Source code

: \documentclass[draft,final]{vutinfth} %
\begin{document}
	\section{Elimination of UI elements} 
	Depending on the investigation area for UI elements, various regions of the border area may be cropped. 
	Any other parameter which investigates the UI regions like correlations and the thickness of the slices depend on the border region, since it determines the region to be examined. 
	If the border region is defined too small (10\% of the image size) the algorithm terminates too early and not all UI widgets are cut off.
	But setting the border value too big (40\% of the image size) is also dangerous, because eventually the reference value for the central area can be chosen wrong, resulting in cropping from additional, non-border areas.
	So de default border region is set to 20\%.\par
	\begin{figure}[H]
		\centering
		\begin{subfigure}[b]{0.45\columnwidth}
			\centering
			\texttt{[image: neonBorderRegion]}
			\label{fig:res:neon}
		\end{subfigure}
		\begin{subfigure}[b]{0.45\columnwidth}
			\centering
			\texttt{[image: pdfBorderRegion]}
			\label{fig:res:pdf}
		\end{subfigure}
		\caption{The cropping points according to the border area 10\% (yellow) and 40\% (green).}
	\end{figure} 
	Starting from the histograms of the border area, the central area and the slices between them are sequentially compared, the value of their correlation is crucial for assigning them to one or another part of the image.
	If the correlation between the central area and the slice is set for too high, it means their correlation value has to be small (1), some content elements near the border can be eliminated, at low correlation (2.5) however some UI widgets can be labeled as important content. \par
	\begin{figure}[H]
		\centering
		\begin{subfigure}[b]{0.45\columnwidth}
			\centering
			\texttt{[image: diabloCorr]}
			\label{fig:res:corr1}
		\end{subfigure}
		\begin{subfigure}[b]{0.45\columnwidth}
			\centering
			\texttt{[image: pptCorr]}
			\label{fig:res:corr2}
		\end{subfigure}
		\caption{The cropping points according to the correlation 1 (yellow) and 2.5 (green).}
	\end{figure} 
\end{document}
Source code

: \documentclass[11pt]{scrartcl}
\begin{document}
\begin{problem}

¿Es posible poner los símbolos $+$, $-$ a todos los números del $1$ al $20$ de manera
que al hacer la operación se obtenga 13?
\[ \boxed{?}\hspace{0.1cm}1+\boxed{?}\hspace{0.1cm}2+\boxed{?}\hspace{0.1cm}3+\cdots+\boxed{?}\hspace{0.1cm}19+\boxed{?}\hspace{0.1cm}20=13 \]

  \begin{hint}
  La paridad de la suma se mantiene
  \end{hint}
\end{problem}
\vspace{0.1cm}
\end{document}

====

◆ Task brief ◆
For the records above, count the lines that contain the word "documentclass" and give only that number.

◆ Exercise response ◆
2